Wednesday, August 31, 2011

Ron Paul Wants You To Die

I hate Ron Paul. I make no secret of it. I hate him in that very special way you reserve for con-men who tell you everything you want to hear before ripping off their Mission Impossible masks, giving you one brief glimpse of the terrible reptile underneath before harvesting your organs.

Which I suspect Paul would support, being free-markety and all.

The latest reason I hate Ron Paul -- and why you should too -- is his typically wrongheaded response to Hurricane Irene: "We need to be more like 1900."

Meaning, we need to have the casualties and homelessness a disaster like this would have caused without any sort of civilized society to cushion the blow. Better the injured and displaced go beg from the Catholic Church -- hell, they're probably a bunch of filthy Irish Papists anyway!

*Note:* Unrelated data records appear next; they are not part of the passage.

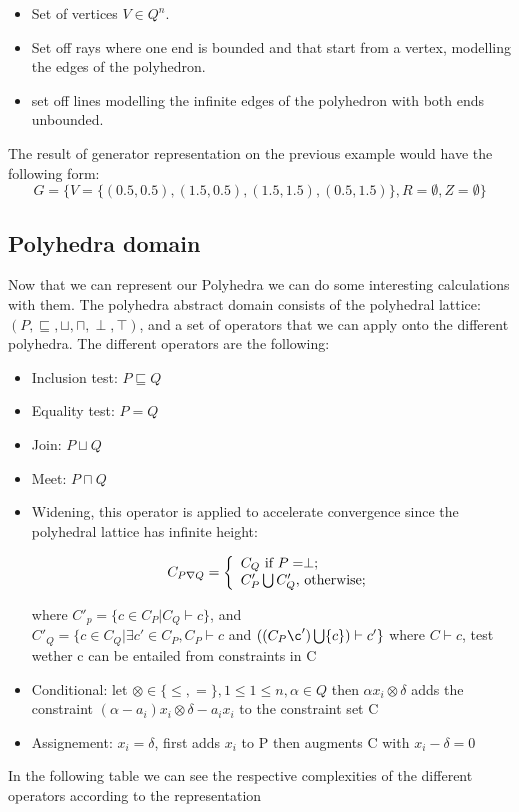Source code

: \begin{itemize}
	\item Set of vertices $V\in Q^n$.
	\item Set off rays where one end is bounded and that start from a vertex, modelling the edges of the polyhedron. 
	\item set off lines modelling the infinite edges of the polyhedron with both ends unbounded.
\end{itemize}
The result of generator representation on the previous example would have the following form: 
\begin{equation}
	G = \{ V = \{(0.5,0.5),(1.5,0.5),(1.5,1.5),(0.5,1.5)\}, R = \emptyset, Z = \emptyset \}
\end{equation}
\subsection{Polyhedra domain}

Now that we can represent our Polyhedra we can do some interesting calculations with them. The polyhedra abstract domain consists of the polyhedral lattice:
	$(P,\sqsubseteq,\sqcup,\sqcap,\perp,\top)$, and a set of operators that we can apply onto the different polyhedra. The different operators are the following:
	\begin{itemize}
		\item Inclusion test: $P \sqsubseteq Q$
		\item Equality test: $P=Q$
		\item Join: $P\sqcup Q$
		\item Meet: $P\sqcap Q$
		\item Widening, this operator is applied to accelerate convergence since the polyhedral lattice has infinite height:
		\begin{center}
		  \[
    C_{P\nabla Q}=\left\{
                \begin{array}{ll}
                  C_Q $ if $P=\perp ;\\
                  C'_P\bigcup C'_Q, $ otherwise$;
                \end{array}
              \right.
  	\]
		
		\end{center}

		where $C'_p=\{c\in C_P |C_Q \vdash c \}$, and\\  $C'_Q=\{c\in C_Q |\exists c' \in C_P,C_P \vdash c $ and $((C_P\c')\bigcup \{c\})\vdash c' \}$
		where $C\vdash c$, test wether c can be entailed from constraints in C
		\item Conditional: let $\otimes \in \{\leq,=\},1\leq 1\leq n,\alpha \in Q$ then $\alpha x_i \otimes \delta$ adds the constraint $(\alpha-a_i)x_i \otimes\delta - a_i x_i$ to the constraint set C
		\item Assignement: $x_i = \delta$, first adds $x_i$ to P then augments C with $x_i -\delta = 0$
		
	\end{itemize}
	 In the following table we can see the respective complexities of the different operators according to the representation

This bullshit can't sell fast enough with idiots, otherwise known as 40% of the electorate. They all love to pretend they're a bunch of rugged induhvidualists who can totally perform their own surgeries. All ya need is a bottle of hooch and a carvin' knife, a-hyuk!

These same losers go crying for the nearest handout the rest of the time. Look up the rate of government assistance in Red states compared to Blue states -- on average, those up-by-the-bootstrap conservatives suckle a dollar more from the Federal teat than they ever contribute. By contrast, commie New Englanders receive about 60 cents for each dollar they spend keeping the Paul-supporting welfare queens fed.

These people are imbeciles. Craven fantasy-addicted swine and Paul's continued relevance is owed to his constant pandering to their imagined self-sufficiency. And Paul is a perfect fit for them, advocating the slashing of all government programs except for the truly wasteful -- his own salary.